In dem Roman geht es um das Leben von Rahel und Peter, die seit 30 Jahren miteinander verheiratet sind, zwei Kinder haben und in Dresden leben. Eigentlich hatten sie sich ihren gemeinsamen Sommerurlaub ganz anders vorgestellt, es sollte Wandern gehen. Doch zwei Anrufe werfen alle Pläne über Bord. Der erste teilt Rahel mit, dass die idyllische Berghütte durch einen Brand zerstört wurde. In dem zweiten Anruf bittet Ruth, die beste Freundin von Rahels verstorbener Mutter, um ihre Unterstützung. Ihr Mann hatte einen Schlaganfall und sie möchte ihn in der Rehaklinik unterstützen. Sie bittet Rahel und Peter auf das Haus und die Tiere aufzupassen und so fahren Rahel und Peter nicht in die Alpen, sondern in die Uckermark.
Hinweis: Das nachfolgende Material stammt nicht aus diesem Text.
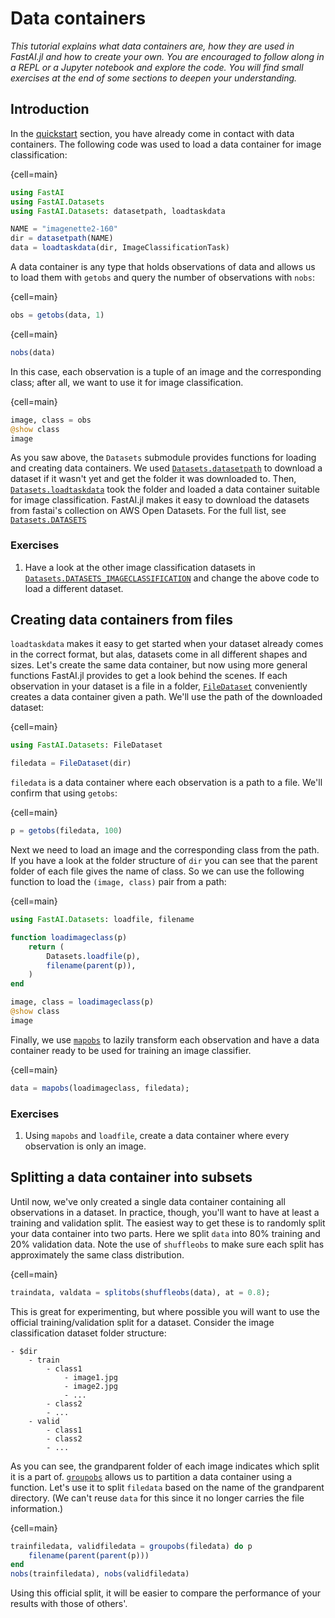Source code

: # Data containers

*This tutorial explains what data containers are, how they are used in FastAI.jl and how to create your own. You are encouraged to follow along in a REPL or a Jupyter notebook and explore the code. You will find small exercises at the end of some sections to deepen your understanding.*

## Introduction

In the [quickstart](quickstart.md) section, you have already come in contact with data containers. The following code was used to load a data container for image classification:

{cell=main}
```julia
using FastAI
using FastAI.Datasets
using FastAI.Datasets: datasetpath, loadtaskdata

NAME = "imagenette2-160"
dir = datasetpath(NAME)
data = loadtaskdata(dir, ImageClassificationTask)
```

A data container is any type that holds observations of data and allows us to load them with `getobs` and query the number of observations with `nobs`:

{cell=main}
```julia
obs = getobs(data, 1)
```

{cell=main}
```julia
nobs(data)
```

In this case, each observation is a tuple of an image and the corresponding class; after all, we want to use it for image classification. 

{cell=main}
```julia
image, class = obs
@show class
image
```

As you saw above, the `Datasets` submodule provides functions for loading and creating data containers. We used [`Datasets.datasetpath`](#) to download a dataset if it wasn't yet and get the folder it was downloaded to. Then, [`Datasets.loadtaskdata`](#) took the folder and loaded a data container suitable for image classification. FastAI.jl makes it easy to download the datasets from fastai's collection on AWS Open Datasets. For the full list, see [`Datasets.DATASETS`](#)


### Exercises

1. Have a look at the other image classification datasets in [`Datasets.DATASETS_IMAGECLASSIFICATION`](#) and change the above code to load a different dataset.


## Creating data containers from files

`loadtaskdata` makes it easy to get started when your dataset already comes in the correct format, but alas, datasets come in all different shapes and sizes. Let's create the same data container, but now using more general functions FastAI.jl provides to get a look behind the scenes. If each observation in your dataset is a file in a folder, [`FileDataset`](#) conveniently creates a data container given a path. We'll use the path of the downloaded dataset:

{cell=main}
```julia
using FastAI.Datasets: FileDataset

filedata = FileDataset(dir)
```

`filedata` is a data container where each observation is a path to a file. We'll confirm that using `getobs`:


{cell=main}
```julia
p = getobs(filedata, 100)
```

Next we need to load an image and the corresponding class from the path. If you have a look at the folder structure of `dir` you can see that the parent folder of each file gives the name of class. So we can use the following function to load the `(image, class)` pair from a path:

{cell=main}
```julia
using FastAI.Datasets: loadfile, filename

function loadimageclass(p)
    return (
        Datasets.loadfile(p),
        filename(parent(p)),
    )
end

image, class = loadimageclass(p)
@show class
image
```

Finally, we use [`mapobs`](#) to lazily transform each observation and have a data container ready to be used for training an image classifier.

{cell=main}
```julia
data = mapobs(loadimageclass, filedata);
```

### Exercises

1. Using `mapobs` and `loadfile`, create a data container where every observation is only an image.


## Splitting a data container into subsets

Until now, we've only created a single data container containing all observations in a dataset. In practice, though, you'll want to have at least a training and validation split. The easiest way to get these is to randomly split your data container into two parts. Here we split `data` into 80% training and 20% validation data. Note the use of `shuffleobs` to make sure each split has approximately the same class distribution.

{cell=main}
```julia
traindata, valdata = splitobs(shuffleobs(data), at = 0.8);
```

This is great for experimenting, but where possible you will want to use the official training/validation split for a dataset. Consider the image classification dataset folder structure:

```
- $dir
    - train
        - class1
            - image1.jpg
            - image2.jpg
            - ...
        - class2
        - ...
    - valid
        - class1
        - class2
        - ...
```

As you can see, the grandparent folder of each image indicates which split it is a part of. [`groupobs`](#) allows us to partition a data container using a function. Let's use it to split `filedata` based on the name of the grandparent directory. (We can't reuse `data` for this since it no longer carries the file information.)

{cell=main}
```julia
trainfiledata, validfiledata = groupobs(filedata) do p
    filename(parent(parent(p)))
end
nobs(trainfiledata), nobs(validfiledata)
```

Using this official split, it will be easier to compare the performance of your results with those of others'.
Der Leser spürt gleich zu Beginn des Buches, dass sich das Ehepaar nicht in der besten Phase ihres gemeinsamen Lebens befindet. Rahel hat angst, dass ihr Ehemann sie verlässt, weil er sie körperlich nun schon seit einer Weile nicht mehr begehrt und sich auch ansonsten von ihr zurückzieht.
Im Laufe des Romans lernen wir auch die gemeinsamen Kinder, Selma und Simon, kennen und durch die unterschiedlichen Probleme innerhalb der Familie ergeben sich auch immer tiefere Einblick in die Gedanken- und Gefühlswelten der beiden Hauptprotagonisten.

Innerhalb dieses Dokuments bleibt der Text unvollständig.